Nommé Emerging European Talent par le Fotomuseum Winterthur en 2019, Pierre-Elie de Pibrac a bénéficié d’expositions dans de nombreuses institutions en France et à l’étranger ; au Channel NeXus Hall de Tokyo, au Musée des Arts Asiatique de Haïfa, aux Rencontres d’Arles, à Kyotographie, au Festival Planches Contact de Deauville, à La Casa Victor Hugo de la Havane, au Musée du Nouveau Monde de la Rochelle ou encore au Mu- sée National des Arts Asiatiques – Guimet.

« Pour mener à bien mes projets, j’ai besoin de m’immerger profondément dans la vie de ceux que je vais suivre » explique le photographe. Comme le souligne l’historien de la photographie Michel Poivert : « Pierre-Elie de Pibrac fait sienne les valeurs de l’instrument : l’opérateur est non seulement visible, mais il co-construit avec la pose et les échanges un « dialogue photographique » avec celui qui livre son image. »

Passant du noir et blanc à la couleur, de l’argentique au numérique, Pierre-Elie de Pibrac est en quête, pour chacun de ses projets, d’un procédé de prise de vue et d’une technique de tirage en totale adéquation avec le sujet.

Ces deux séries, présentées au Château d’Eau et à la Chapelle des Cordeliers, sont les premières parties d’une trilogie anthropologique et sociale dont la dernière, « Le Cri des Racines » a été réalisée en Israël.
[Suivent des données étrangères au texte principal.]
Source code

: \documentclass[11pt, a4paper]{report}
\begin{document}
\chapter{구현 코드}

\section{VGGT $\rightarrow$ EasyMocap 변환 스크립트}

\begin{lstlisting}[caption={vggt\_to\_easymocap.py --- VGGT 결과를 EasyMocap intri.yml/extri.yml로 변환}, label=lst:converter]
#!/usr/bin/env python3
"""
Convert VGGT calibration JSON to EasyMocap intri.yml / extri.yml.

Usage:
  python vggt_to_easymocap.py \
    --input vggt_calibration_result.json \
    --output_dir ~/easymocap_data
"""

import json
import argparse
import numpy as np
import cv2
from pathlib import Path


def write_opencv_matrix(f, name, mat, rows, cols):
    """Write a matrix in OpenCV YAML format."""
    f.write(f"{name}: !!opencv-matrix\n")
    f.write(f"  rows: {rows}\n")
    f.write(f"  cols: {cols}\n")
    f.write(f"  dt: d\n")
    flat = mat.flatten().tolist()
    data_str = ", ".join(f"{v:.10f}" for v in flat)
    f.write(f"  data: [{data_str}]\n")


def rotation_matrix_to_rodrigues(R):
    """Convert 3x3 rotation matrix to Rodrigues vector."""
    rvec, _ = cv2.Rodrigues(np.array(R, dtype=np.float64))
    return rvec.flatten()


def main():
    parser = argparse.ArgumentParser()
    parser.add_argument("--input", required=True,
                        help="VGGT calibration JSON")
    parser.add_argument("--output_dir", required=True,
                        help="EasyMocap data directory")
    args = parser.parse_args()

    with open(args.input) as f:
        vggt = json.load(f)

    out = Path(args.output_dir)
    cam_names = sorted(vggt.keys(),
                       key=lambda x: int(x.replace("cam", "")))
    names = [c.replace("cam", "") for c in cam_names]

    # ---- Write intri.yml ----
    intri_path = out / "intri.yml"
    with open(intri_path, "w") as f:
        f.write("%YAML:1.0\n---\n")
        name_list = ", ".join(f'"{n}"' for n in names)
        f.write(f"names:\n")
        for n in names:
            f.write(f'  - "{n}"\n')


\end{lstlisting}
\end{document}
Pierre-Elie de Pibrac a été lauréat du Prix Levallois en 2018 avec la première partie de la trilogie Desmemoria réalisée à Cuba en 2016- 2017. Le livre éponyme aux éditions Xavier Barral obtient en 2020 le prix HIP du meilleur livre photographique.

Hakanai Sonzai, projet réalisé au Japon entre 2019 et 2020 a été lauréat du Taylor Wessing Prize de la National Portrait Gallery de Londres en 2021, exposé au Musée National des Arts Asiatiques – Guimet en 2023 et a donné lieu à la publication d’un ouvrage publié aux éditions Atelier EXB.

Ses oeuvres sont présentes dans de nombreuses collections publiques ou privées, notamment celles du Musée Guimet, de la banque Neuflize-OBC, de la collection Bachelot, de la BNF, du Musée de l’Elysée de Lausanne, du Musée Tikotin de Haïfa, de la fondation Aperture de New-York, ou encore de la National Portrait Gallery de Londres.

Pierre-Elie de Pibrac est représenté par l’Agence Vu’ et la Galerie Anne-Laure Buffard.